クールな副社長はウブな彼女を独占欲全開で奪いたい
近づくふたり
別れから一週間経過した。その間、元恋人から連絡が入ることはなかった。
それなのに何度もスマートフォンを確認する自分を情けなく思う。
彼はほんの少しも私を思い出したりしないのかな。
今日は遅番だから十時より出勤だ。早番は七時からの勤務なので、早朝と違って陽の光に強さがある。
姉とふたりで暮らしているマンションから職場まで自転車で二十分。
実家は少し離れた場所にある。私の就職が決まったタイミングで、姉にルームシェアをしてほしいと持ちかけた。

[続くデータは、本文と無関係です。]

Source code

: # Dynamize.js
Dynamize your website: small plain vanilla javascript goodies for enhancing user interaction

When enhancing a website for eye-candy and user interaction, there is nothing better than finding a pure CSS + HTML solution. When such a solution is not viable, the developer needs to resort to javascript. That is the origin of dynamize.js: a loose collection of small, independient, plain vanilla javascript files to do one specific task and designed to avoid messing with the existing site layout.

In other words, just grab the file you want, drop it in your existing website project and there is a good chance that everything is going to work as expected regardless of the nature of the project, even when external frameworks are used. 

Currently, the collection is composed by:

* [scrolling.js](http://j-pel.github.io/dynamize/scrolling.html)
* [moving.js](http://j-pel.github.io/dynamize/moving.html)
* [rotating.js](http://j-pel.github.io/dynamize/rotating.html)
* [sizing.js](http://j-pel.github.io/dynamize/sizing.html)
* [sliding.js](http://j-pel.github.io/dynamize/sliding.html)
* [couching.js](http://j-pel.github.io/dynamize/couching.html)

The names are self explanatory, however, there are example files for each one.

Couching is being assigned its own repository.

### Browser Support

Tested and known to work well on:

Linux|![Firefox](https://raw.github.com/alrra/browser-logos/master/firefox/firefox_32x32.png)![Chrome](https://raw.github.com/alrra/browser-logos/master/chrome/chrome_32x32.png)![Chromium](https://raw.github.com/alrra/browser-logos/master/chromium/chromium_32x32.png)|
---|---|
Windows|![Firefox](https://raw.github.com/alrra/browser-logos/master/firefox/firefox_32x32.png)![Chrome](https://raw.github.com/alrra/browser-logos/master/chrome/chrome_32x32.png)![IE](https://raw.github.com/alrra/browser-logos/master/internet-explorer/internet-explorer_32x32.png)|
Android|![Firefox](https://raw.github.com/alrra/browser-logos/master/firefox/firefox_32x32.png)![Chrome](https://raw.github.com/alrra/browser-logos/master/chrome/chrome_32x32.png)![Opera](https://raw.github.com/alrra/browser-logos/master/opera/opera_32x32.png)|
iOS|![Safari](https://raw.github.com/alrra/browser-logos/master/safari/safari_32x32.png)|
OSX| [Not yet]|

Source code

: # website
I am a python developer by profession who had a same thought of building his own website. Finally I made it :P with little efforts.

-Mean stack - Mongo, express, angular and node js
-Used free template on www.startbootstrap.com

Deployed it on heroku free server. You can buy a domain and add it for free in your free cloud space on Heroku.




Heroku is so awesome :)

車の免許を持っていないからどうしようもないけれど、出勤前に汗だくになるのは考えものだ。せめて原動機付自転車の免許は取得しようかな。
ロイヤルライフ星が丘の建物が視界に入り、あとひと息というところだった。
曲がり角を右に行こうと、自転車を傾けた私の視界に小さな女の子が突然入り込む。
ぶつかる!
咄嗟の判断で自転車を右側に倒した。
バランスを崩した身体が道路に叩きつけられる。恐怖で目を瞑った身体に激しい痛みが走った。